One thing I miss most of all is the ease of messing with arrays. In PHP, there are no distinctions between types, so any data can be in any array. In Java of course, things are very different. If you want an array of numbers, it needs to be an int array. If it’s an array of a particular object, it needs to be an array of objects of that type. It is very restrictive if you’re not used to a strongly typed language.
This week, I had to shuffle an array. In other words, take it’s ordered version and mess it up randomly. I don’t have a computer science background, so I can’t make a good way to mess up an array. (And considering I’d have to have overloads and stupid Java things, it’s even worse.) I did find some solutions though.
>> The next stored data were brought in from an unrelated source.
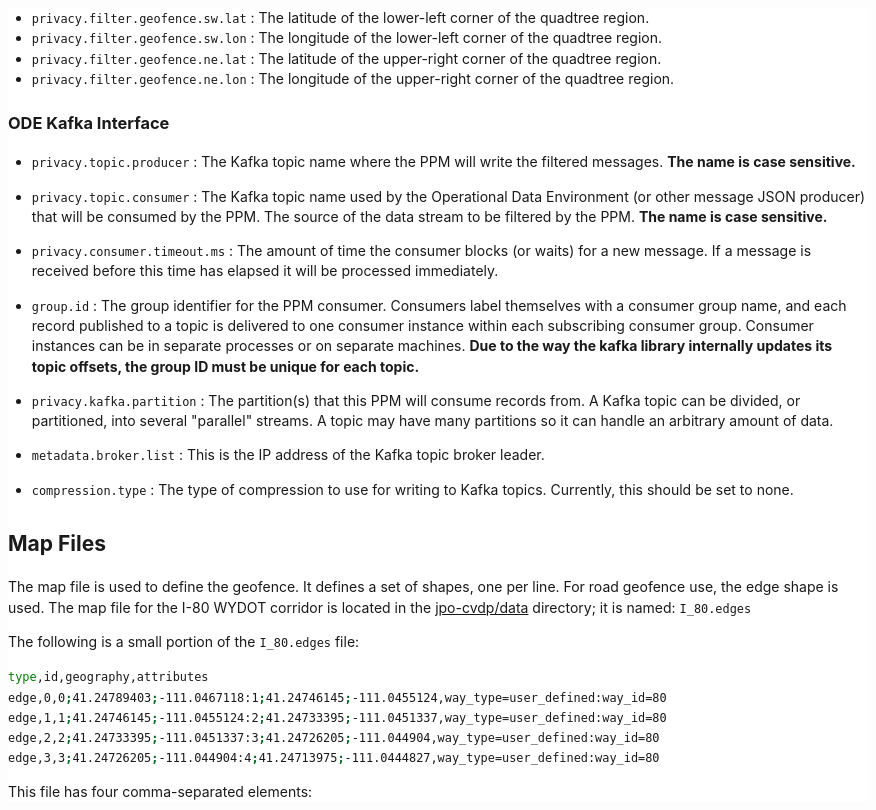 - `privacy.filter.geofence.sw.lat` : The latitude of the lower-left corner of the quadtree region.
- `privacy.filter.geofence.sw.lon` : The longitude of the lower-left corner of the quadtree region.
- `privacy.filter.geofence.ne.lat` : The latitude of the upper-right corner of the quadtree region.
- `privacy.filter.geofence.ne.lon` : The longitude of the upper-right corner of the quadtree region.

### ODE Kafka Interface

- `privacy.topic.producer` : The Kafka topic name where the PPM will write the filtered messages. **The name is case
  sensitive.**

- `privacy.topic.consumer` : The Kafka topic name used by the Operational Data Environment (or other message JSON producer) that will be
  consumed by the PPM. The source of the data stream to be filtered by the PPM. **The name is case sensitive.**

- `privacy.consumer.timeout.ms` : The amount of time the consumer blocks (or waits) for a new message. If a message is
  received before this time has elapsed it will be processed immediately.

- `group.id` : The group identifier for the PPM consumer.  Consumers label
  themselves with a consumer group name, and each record published to a topic is
  delivered to one consumer instance within each subscribing consumer group.
  Consumer instances can be in separate processes or on separate machines.  **Due to the way the kafka library 
  internally updates its topic offsets, the group ID must be unique for each topic.**

- `privacy.kafka.partition` : The partition(s) that this PPM will consume records from. A Kafka topic can be divided,
  or partitioned, into several "parallel" streams. A topic may have many partitions so it can handle an arbitrary
  amount of data.

- `metadata.broker.list` : This is the IP address of the Kafka topic broker leader.

- `compression.type` : The type of compression to use for writing to Kafka topics. Currently, this should be set to none.

## Map Files

The map file is used to define the geofence. It defines a set of shapes, one
per line. For road geofence use, the edge shape is used. The map file for the
I-80 WYDOT corridor is located in the [jpo-cvdp/data](../data) directory; it is named: `I_80.edges`

The following is a small portion of the `I_80.edges` file:

```bash
type,id,geography,attributes
edge,0,0;41.24789403;-111.0467118:1;41.24746145;-111.0455124,way_type=user_defined:way_id=80
edge,1,1;41.24746145;-111.0455124:2;41.24733395;-111.0451337,way_type=user_defined:way_id=80
edge,2,2;41.24733395;-111.0451337:3;41.24726205;-111.044904,way_type=user_defined:way_id=80
edge,3,3;41.24726205;-111.044904:4;41.24713975;-111.0444827,way_type=user_defined:way_id=80
```

This file has four comma-separated elements:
Solution 1 – Hard – (deprecated)
Random rgen = new Random(); // Random number generator int[] cards = new int[52]; //--- Initialize the array to the ints 0-51 for (int i=0; i < cards.length; i++) { cards[i] = i; } //--- Shuffle by exchanging each element randomly for (int i=0; i < cards.length; i++) { int randomPosition = rgen.nextInt(cards.length); int temp = cards[i]; cards[i] = cards[randomPosition]; cards[randomPosition] = temp; }
This example is from Java: shuffling. This example is fine but it takes some good knowledge of arrays and the way to make things random to figure out how exactly to do this. You certainly wouldn’t want to write all of that when you want an array randomized.
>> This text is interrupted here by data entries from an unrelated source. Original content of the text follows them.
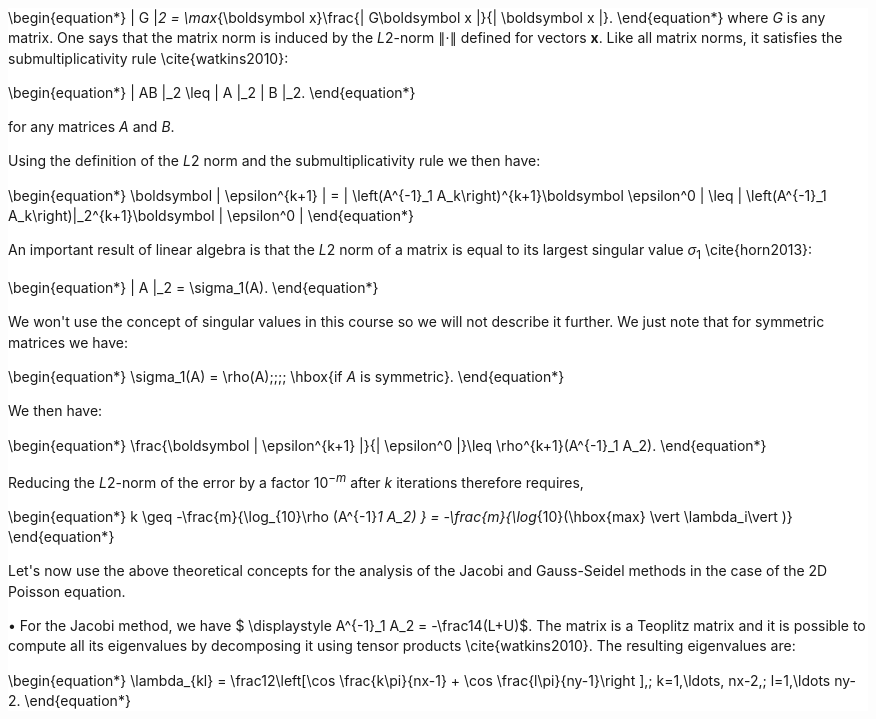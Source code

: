\begin{equation*}
  \| G \|_2 = \max_{\boldsymbol x}\frac{\| G\boldsymbol x \|}{\| \boldsymbol x \|}.
\end{equation*}
 where $G$ is any matrix. One says that the matrix norm is induced by the $L2$-norm $\|\cdot\|$ defined for vectors $\boldsymbol x$. Like all matrix norms, it satisfies the submultiplicativity rule \cite{watkins2010}:

 \begin{equation*}
  \| AB \|_2 \leq \| A \|_2 \| B \|_2.
\end{equation*}

for any matrices $A$ and $B$.

Using the definition of the $L2$ norm and the submultiplicativity rule we then have:

\begin{equation*}
  \boldsymbol \| \epsilon^{k+1} \| = \| \left(A^{-1}_1 A_k\right)^{k+1}\boldsymbol \epsilon^0 \| \leq \| \left(A^{-1}_1 A_k\right)\|_2^{k+1}\boldsymbol \| \epsilon^0 \|
\end{equation*}

An important result of linear algebra is that the $L2$ norm of a matrix is equal to its largest singular value $\sigma_1$ \cite{horn2013}:

\begin{equation*}
  \| A \|_2 = \sigma_1(A).
\end{equation*}

We won't use the concept of singular values in this course so we will not describe it further. We just note that for symmetric matrices we have:

\begin{equation*}
  \sigma_1(A) = \rho(A)\;\;\;\; \hbox{if $A$ is symmetric}.
\end{equation*}

We then have:

\begin{equation*}
  \frac{\boldsymbol \| \epsilon^{k+1} \|}{\| \epsilon^0 \|}\leq \rho^{k+1}(A^{-1}_1 A_2).
\end{equation*}

Reducing the $L2$-norm of the error by a factor $10^{-m}$ after $k$ iterations therefore requires,

\begin{equation*}
  k \geq -\frac{m}{\log_{10}\rho (A^{-1}_1 A_2) } = -\frac{m}{\log_{10}(\hbox{max} \vert \lambda_i\vert )}
\end{equation*}

Let's now use the above theoretical concepts for the analysis of the Jacobi and Gauss-Seidel methods in the case of the 2D Poisson equation.

$\bullet$ For the Jacobi method, we have $ \displaystyle A^{-1}_1 A_2 = -\frac14(L+U)$. The matrix is a Teoplitz matrix and it is possible to compute all its eigenvalues by decomposing it using tensor products \cite{watkins2010}. The resulting eigenvalues are:

\begin{equation*}
  \lambda_{kl} = \frac12\left[\cos \frac{k\pi}{nx-1} + \cos \frac{l\pi}{ny-1}\right ],\; k=1,\ldots, nx-2,\; l=1,\ldots ny-2.
\end{equation*}


[51]: <https://www.top500.org/lists/top500/> "Largest supercomputers"
[51]: <https://tqdm.github.io> "TQDM documentation"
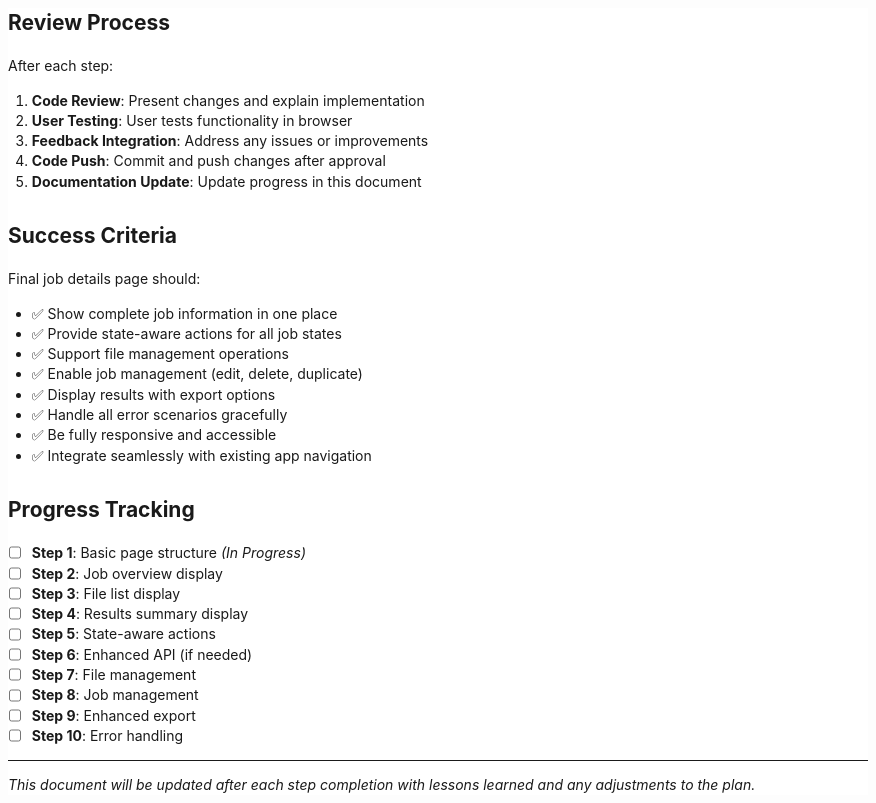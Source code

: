 ## Review Process

After each step:
1. **Code Review**: Present changes and explain implementation
2. **User Testing**: User tests functionality in browser
3. **Feedback Integration**: Address any issues or improvements
4. **Code Push**: Commit and push changes after approval
5. **Documentation Update**: Update progress in this document

## Success Criteria

Final job details page should:
- ✅ Show complete job information in one place
- ✅ Provide state-aware actions for all job states
- ✅ Support file management operations
- ✅ Enable job management (edit, delete, duplicate)
- ✅ Display results with export options
- ✅ Handle all error scenarios gracefully
- ✅ Be fully responsive and accessible
- ✅ Integrate seamlessly with existing app navigation

## Progress Tracking

- [ ] **Step 1**: Basic page structure *(In Progress)*
- [ ] **Step 2**: Job overview display
- [ ] **Step 3**: File list display
- [ ] **Step 4**: Results summary display
- [ ] **Step 5**: State-aware actions
- [ ] **Step 6**: Enhanced API (if needed)
- [ ] **Step 7**: File management
- [ ] **Step 8**: Job management
- [ ] **Step 9**: Enhanced export
- [ ] **Step 10**: Error handling

---

*This document will be updated after each step completion with lessons learned and any adjustments to the plan.*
Note: Ken Arnold in the comments states that this code will result in a random but non-equally distributed result. See his comment for details and my own comments on this problem.
Solution 2 – Easy
// Create a list List list = new ArrayList(); // Add elements to list // Shuffle the elements in the list Collections.shuffle(list); // Create an array String[] array = new String[]{"a", "b", "c"}; // Shuffle the elements in the array Collections.shuffle(Arrays.asList(array));
These two examples, above, come from Java Developers Almanac Example. The example shows how simple it is to shuffle a primitive array. By using the Arrays class, you can force the primitive-array to be a list. And for actual lists, you don’t need to do anything but call the shuffle method from collections and pass it the reference to the list.
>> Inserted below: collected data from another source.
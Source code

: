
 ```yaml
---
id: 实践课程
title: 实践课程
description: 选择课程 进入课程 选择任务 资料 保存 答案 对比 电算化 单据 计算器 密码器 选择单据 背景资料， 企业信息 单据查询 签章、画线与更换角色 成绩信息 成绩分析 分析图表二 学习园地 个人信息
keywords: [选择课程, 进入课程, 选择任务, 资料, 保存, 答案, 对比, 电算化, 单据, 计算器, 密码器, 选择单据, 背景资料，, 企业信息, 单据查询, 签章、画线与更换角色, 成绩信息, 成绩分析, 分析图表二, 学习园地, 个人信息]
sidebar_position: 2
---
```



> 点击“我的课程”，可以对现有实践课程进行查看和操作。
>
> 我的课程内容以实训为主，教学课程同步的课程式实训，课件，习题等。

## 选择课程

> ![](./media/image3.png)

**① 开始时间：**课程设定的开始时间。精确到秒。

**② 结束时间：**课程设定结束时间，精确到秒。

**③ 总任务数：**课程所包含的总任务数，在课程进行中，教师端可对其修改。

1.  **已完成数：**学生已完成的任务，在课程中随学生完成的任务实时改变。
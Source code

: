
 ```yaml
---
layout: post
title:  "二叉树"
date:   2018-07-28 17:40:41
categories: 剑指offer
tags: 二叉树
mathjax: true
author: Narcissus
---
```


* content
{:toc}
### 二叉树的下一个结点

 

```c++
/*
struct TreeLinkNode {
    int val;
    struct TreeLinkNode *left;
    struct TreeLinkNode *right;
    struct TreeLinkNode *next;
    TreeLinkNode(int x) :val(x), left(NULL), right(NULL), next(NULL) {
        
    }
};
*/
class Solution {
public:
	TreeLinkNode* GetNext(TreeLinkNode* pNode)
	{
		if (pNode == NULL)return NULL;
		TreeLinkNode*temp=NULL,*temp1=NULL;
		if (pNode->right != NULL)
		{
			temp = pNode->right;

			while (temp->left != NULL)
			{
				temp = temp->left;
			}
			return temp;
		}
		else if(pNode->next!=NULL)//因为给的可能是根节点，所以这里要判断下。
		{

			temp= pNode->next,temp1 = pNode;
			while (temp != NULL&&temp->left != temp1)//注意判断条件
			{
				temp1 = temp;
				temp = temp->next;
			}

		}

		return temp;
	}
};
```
I wish Java would make it easier for people to find things like this though. Google led me to these answers. Not a single site was leading to any sun/java/etc page. All firendly forums or personal or project/book sites.
Update
I have written more on shuffling arrays. In that post, I describe the noted problem above with the original randomization method.
Thanks so much Ryan, this helped a ton.
Thanks a lot for this!!
Collections.shuffle(Arrays.asList(array)); doesnt work for int arrays, probably because it isnt Object. Be aware of it!
“>” should be replaced with “<" in the first code sample.
Thanks, pal. Collections.shuffle helped a lot…
True, it does not work, but if you’re trying to shuffle an array of int, instead declaring:
int[] array = new array[]{1,2,3}
Use an integer object:
Integer[] array = new Integer[]{1,2,3}
Works with Double, Float, etc..
There is no hand-holding tutorial for this because it can easily be achieved with a loop and an RNG. I don’t know why there is the .shuffle() method for List but not for Array, though. Java is known for its extensive library, there should be tool for every tiny thing in this universe, in my opinion.
Nice laptop by the way. Really jealous of you.
It’s funny. Java has a huge and extensive library but there are many glaring omissions. A couple I can point out immediately: sha1/crypto strings instead of byte arrays and painfully obvious array methods, like this one. But on the other hand, look at PHP. It has just about every function under the sun but such a poor naming convention, it’s almost criminal.
the hard method is wrong this part:
for (int i=0; i > cards.length; i++)
and the correct form is :
for (int i=0; i is wrong, it should be <
just click the java:shuffling link and you will see
This has helped me so much Ryan, I could kiss you!
Nice post, but I have to say that your “hard” code makes a common error. Because that is the fast loop to use, it’s probably a good idea to correct the post, especially since this article is the top google hit for “java shuffle array”. It’s an easy error to make, I made it in my first card game, and it was explained to me thusly:
When you choose a value to swap with, you must choose from the unshuffled parts of the array, not including already shuffled values:
int randomPosition = i + rgen.nextInt(cards.length – i);
It’s funny, it doesn’t seem like this should matter. It’s random in either case, right?
I can’t describe exactly how it goes wrong but you can prove it’s wrong anyway.
Let’s say you are shuffling 4 values. There are 4! possible orders. 4! = 4 * 3 * 2 * 1 = 24.
If instead you pick *any* element to swap with (as in the original code) including already-shuffled values, there are 4^4 possibilities. 4^4 = 256
Note that 256 is not a multiple of 24.
So there cannot be an even distribution of the actual 4! possibilities within 4^4 outputs. So the 4^4 algorithm (as in your original code) cannot be producing all 4! possibilities with equal probability.